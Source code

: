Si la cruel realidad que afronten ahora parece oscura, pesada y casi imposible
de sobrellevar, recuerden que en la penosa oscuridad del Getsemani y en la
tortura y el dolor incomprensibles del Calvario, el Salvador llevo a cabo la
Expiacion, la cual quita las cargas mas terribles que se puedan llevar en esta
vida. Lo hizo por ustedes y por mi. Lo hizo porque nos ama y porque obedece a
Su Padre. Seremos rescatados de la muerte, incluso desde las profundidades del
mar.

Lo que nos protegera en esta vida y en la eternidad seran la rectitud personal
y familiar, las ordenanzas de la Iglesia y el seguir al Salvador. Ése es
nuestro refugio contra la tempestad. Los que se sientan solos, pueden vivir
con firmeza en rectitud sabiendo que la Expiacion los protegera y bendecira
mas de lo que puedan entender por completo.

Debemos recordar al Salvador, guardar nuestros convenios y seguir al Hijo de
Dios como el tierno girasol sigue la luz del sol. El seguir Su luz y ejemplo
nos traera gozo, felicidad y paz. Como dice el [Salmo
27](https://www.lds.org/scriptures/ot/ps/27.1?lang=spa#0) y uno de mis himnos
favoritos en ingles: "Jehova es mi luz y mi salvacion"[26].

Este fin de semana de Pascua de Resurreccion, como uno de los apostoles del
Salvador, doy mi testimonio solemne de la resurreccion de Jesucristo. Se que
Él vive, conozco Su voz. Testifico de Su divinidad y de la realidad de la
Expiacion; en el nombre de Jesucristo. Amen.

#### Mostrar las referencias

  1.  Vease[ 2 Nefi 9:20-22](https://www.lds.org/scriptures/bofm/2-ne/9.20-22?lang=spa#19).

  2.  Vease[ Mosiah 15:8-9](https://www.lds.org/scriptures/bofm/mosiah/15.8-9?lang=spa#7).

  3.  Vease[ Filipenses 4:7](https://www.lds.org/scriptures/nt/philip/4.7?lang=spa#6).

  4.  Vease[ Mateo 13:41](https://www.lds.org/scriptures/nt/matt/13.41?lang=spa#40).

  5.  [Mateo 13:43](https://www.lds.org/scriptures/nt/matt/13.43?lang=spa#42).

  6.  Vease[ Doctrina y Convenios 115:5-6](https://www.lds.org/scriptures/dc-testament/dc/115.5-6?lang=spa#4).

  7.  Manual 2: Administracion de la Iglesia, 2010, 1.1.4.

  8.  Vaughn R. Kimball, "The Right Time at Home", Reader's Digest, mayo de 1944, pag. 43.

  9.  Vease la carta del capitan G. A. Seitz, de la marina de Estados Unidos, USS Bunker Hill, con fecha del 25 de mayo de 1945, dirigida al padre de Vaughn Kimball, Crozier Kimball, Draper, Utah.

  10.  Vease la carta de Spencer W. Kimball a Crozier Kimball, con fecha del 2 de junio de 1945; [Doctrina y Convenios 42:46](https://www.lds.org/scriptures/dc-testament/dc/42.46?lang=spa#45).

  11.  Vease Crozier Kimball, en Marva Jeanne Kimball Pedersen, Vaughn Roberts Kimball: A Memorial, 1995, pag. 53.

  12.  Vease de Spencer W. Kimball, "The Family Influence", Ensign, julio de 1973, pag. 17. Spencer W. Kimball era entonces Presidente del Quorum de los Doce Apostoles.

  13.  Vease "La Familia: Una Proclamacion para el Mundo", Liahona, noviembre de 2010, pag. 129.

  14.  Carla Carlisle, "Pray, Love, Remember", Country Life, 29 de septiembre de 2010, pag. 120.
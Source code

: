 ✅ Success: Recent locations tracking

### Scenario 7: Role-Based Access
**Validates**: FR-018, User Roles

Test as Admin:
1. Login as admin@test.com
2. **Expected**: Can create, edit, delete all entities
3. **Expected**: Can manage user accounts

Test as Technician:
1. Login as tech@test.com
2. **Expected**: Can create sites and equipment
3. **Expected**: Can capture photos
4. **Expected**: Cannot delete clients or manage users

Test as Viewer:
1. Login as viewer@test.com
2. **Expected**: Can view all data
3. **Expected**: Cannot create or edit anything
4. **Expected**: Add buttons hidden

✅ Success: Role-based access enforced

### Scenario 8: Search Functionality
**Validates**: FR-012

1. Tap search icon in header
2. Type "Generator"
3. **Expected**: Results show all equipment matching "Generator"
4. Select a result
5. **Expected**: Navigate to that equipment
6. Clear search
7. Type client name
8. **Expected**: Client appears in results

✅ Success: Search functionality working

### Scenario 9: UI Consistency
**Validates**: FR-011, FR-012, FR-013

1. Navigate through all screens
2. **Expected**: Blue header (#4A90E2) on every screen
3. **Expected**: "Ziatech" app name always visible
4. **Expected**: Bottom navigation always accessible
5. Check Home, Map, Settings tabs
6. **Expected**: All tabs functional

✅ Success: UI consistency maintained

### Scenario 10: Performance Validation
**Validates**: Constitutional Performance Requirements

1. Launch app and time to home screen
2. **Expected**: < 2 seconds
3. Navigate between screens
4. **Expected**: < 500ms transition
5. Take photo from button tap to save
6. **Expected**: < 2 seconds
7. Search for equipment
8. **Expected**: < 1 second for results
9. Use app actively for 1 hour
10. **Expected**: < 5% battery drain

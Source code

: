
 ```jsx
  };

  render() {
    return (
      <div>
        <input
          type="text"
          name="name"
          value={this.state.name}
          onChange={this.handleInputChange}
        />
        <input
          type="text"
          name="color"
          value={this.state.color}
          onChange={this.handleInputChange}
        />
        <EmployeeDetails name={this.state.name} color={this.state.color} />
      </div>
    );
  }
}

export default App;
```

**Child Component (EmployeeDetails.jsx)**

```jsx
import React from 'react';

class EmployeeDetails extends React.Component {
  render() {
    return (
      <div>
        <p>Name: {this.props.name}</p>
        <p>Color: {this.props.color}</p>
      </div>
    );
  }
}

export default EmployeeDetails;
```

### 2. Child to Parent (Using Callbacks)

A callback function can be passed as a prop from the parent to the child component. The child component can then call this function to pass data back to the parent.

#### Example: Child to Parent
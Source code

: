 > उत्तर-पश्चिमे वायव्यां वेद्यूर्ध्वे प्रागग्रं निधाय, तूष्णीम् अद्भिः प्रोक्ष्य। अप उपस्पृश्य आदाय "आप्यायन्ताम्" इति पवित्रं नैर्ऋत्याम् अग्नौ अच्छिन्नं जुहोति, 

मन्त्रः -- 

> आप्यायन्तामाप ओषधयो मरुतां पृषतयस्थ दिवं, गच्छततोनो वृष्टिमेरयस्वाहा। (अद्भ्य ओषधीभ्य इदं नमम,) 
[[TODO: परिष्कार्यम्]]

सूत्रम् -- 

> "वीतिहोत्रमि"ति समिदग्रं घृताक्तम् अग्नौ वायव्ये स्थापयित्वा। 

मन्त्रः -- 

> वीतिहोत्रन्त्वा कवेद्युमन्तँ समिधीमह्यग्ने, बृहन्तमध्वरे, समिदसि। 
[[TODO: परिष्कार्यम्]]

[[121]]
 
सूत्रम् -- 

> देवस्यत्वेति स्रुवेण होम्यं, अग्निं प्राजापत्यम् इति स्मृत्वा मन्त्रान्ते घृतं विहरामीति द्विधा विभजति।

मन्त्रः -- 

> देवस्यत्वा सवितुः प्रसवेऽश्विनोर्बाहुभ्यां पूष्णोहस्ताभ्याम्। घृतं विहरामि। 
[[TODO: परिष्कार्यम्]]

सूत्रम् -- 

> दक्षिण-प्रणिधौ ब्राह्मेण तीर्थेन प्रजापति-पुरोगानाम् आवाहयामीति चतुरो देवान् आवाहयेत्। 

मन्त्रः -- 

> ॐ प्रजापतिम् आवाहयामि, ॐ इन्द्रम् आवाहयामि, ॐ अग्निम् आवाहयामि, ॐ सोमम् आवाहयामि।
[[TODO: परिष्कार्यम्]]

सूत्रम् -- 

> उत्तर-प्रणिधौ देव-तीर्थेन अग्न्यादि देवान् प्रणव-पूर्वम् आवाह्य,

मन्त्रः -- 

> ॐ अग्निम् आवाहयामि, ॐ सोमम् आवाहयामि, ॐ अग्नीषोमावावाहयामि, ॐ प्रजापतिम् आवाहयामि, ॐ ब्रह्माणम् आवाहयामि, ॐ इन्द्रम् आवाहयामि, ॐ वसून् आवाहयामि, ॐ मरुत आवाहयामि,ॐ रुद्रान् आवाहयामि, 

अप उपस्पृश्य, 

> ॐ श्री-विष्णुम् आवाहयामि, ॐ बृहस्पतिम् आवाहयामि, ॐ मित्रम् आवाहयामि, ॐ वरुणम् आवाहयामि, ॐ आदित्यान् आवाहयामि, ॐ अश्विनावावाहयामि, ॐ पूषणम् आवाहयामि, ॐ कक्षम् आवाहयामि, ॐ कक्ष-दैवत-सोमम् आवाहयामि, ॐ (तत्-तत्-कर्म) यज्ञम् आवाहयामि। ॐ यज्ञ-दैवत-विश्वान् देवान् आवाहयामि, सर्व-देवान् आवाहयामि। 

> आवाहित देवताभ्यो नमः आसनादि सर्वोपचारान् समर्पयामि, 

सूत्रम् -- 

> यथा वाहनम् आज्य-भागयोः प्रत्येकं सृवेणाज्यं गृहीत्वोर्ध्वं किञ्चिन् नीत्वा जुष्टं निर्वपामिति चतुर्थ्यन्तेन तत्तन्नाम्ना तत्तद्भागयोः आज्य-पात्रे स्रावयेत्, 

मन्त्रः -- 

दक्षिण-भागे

######

_WHAT IS REQUIRED:_ The lines needed run from the first line of the data through the line containing "27](https://www.lds.org/scriptures/ot/ps/27.1?lang=spa#0) y uno"; give them again exactly and nothing else.

_PROBLEM SOLUTION:_
Source code

:Si la cruel realidad que afronten ahora parece oscura, pesada y casi imposible
de sobrellevar, recuerden que en la penosa oscuridad del Getsemani y en la
tortura y el dolor incomprensibles del Calvario, el Salvador llevo a cabo la
Expiacion, la cual quita las cargas mas terribles que se puedan llevar en esta
vida. Lo hizo por ustedes y por mi. Lo hizo porque nos ama y porque obedece a
Su Padre. Seremos rescatados de la muerte, incluso desde las profundidades del
mar.

Lo que nos protegera en esta vida y en la eternidad seran la rectitud personal
y familiar, las ordenanzas de la Iglesia y el seguir al Salvador. Ése es
nuestro refugio contra la tempestad. Los que se sientan solos, pueden vivir
con firmeza en rectitud sabiendo que la Expiacion los protegera y bendecira
mas de lo que puedan entender por completo.

Debemos recordar al Salvador, guardar nuestros convenios y seguir al Hijo de
Dios como el tierno girasol sigue la luz del sol. El seguir Su luz y ejemplo
nos traera gozo, felicidad y paz. Como dice el [Salmo
27](https://www.lds.org/scriptures/ot/ps/27.1?lang=spa#0) y uno de mis himnos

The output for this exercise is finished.